— Brief —
Up to and including the line with "дальних соседних племенах.", restate every line of the records below word for word, from the first line on, leaving out the pictures.

=== Given data ===

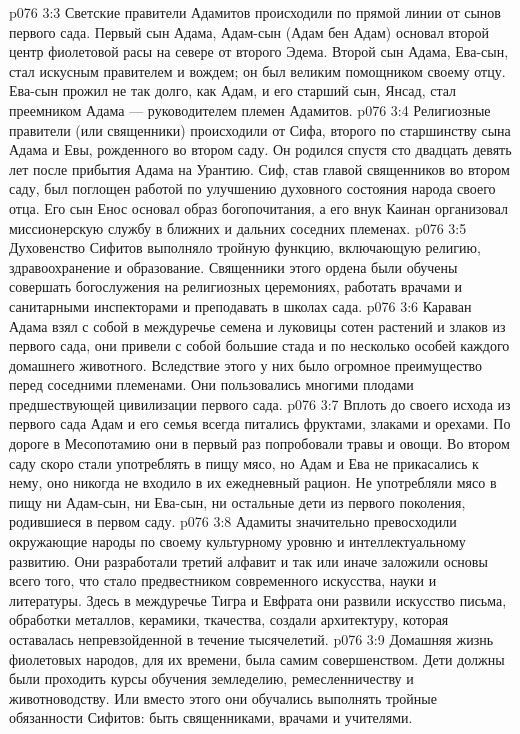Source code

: \vs p076 3:3 \pc Светские правители Адамитов происходили по прямой линии от сынов первого сада. Первый сын Адама, Адам\hyp{}сын (Адам бен Адам) основал второй центр фиолетовой расы на севере от второго Эдема. Второй сын Адама, Ева\hyp{}сын, стал искусным правителем и вождем; он был великим помощником своему отцу. Ева\hyp{}сын прожил не так долго, как Адам, и его старший сын, Янсад, стал преемником Адама --- руководителем племен Адамитов.
\vs p076 3:4 \pc Религиозные правители (или священники) происходили от Сифа, второго по старшинству сына Адама и Евы, рожденного во втором саду. Он родился спустя сто двадцать девять лет после прибытия Адама на Урантию. Сиф, став главой священников во втором саду, был поглощен работой по улучшению духовного состояния народа своего отца. Его сын Енос основал образ богопочитания, а его внук Каинан организовал миссионерскую службу в ближних и дальних соседних племенах.
\vs p076 3:5 Духовенство Сифитов выполняло тройную функцию, включающую религию, здравоохранение и образование. Священники этого ордена были обучены совершать богослужения на религиозных церемониях, работать врачами и санитарными инспекторами и преподавать в школах сада.
\vs p076 3:6 \pc Караван Адама взял с собой в междуречье семена и луковицы сотен растений и злаков из первого сада, они привели с собой большие стада и по несколько особей каждого домашнего животного. Вследствие этого у них было огромное преимущество перед соседними племенами. Они пользовались многими плодами предшествующей цивилизации первого сада.
\vs p076 3:7 Вплоть до своего исхода из первого сада Адам и его семья всегда питались фруктами, злаками и орехами. По дороге в Месопотамию они в первый раз попробовали травы и овощи. Во втором саду скоро стали употреблять в пищу мясо, но Адам и Ева не прикасались к нему, оно никогда не входило в их ежедневный рацион. Не употребляли мясо в пищу ни Адам\hyp{}сын, ни Ева\hyp{}сын, ни остальные дети из первого поколения, родившиеся в первом саду.
\vs p076 3:8 \pc Адамиты значительно превосходили окружающие народы по своему культурному уровню и интеллектуальному развитию. Они разработали третий алфавит и так или иначе заложили основы всего того, что стало предвестником современного искусства, науки и литературы. Здесь в междуречье Тигра и Евфрата они развили искусство письма, обработки металлов, керамики, ткачества, создали архитектуру, которая оставалась непревзойденной в течение тысячелетий.
\vs p076 3:9 Домашняя жизнь фиолетовых народов, для их времени, была самим совершенством. Дети должны были проходить курсы обучения земледелию, ремесленничеству и животноводству. Или вместо этого они обучались выполнять тройные обязанности Сифитов: быть священниками, врачами и учителями.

===

— Output below —
Source code

: \vs p076 3:3 \pc Светские правители Адамитов происходили по прямой линии от сынов первого сада. Первый сын Адама, Адам\hyp{}сын (Адам бен Адам) основал второй центр фиолетовой расы на севере от второго Эдема. Второй сын Адама, Ева\hyp{}сын, стал искусным правителем и вождем; он был великим помощником своему отцу. Ева\hyp{}сын прожил не так долго, как Адам, и его старший сын, Янсад, стал преемником Адама --- руководителем племен Адамитов.
\vs p076 3:4 \pc Религиозные правители (или священники) происходили от Сифа, второго по старшинству сына Адама и Евы, рожденного во втором саду. Он родился спустя сто двадцать девять лет после прибытия Адама на Урантию. Сиф, став главой священников во втором саду, был поглощен работой по улучшению духовного состояния народа своего отца. Его сын Енос основал образ богопочитания, а его внук Каинан организовал миссионерскую службу в ближних и дальних соседних племенах.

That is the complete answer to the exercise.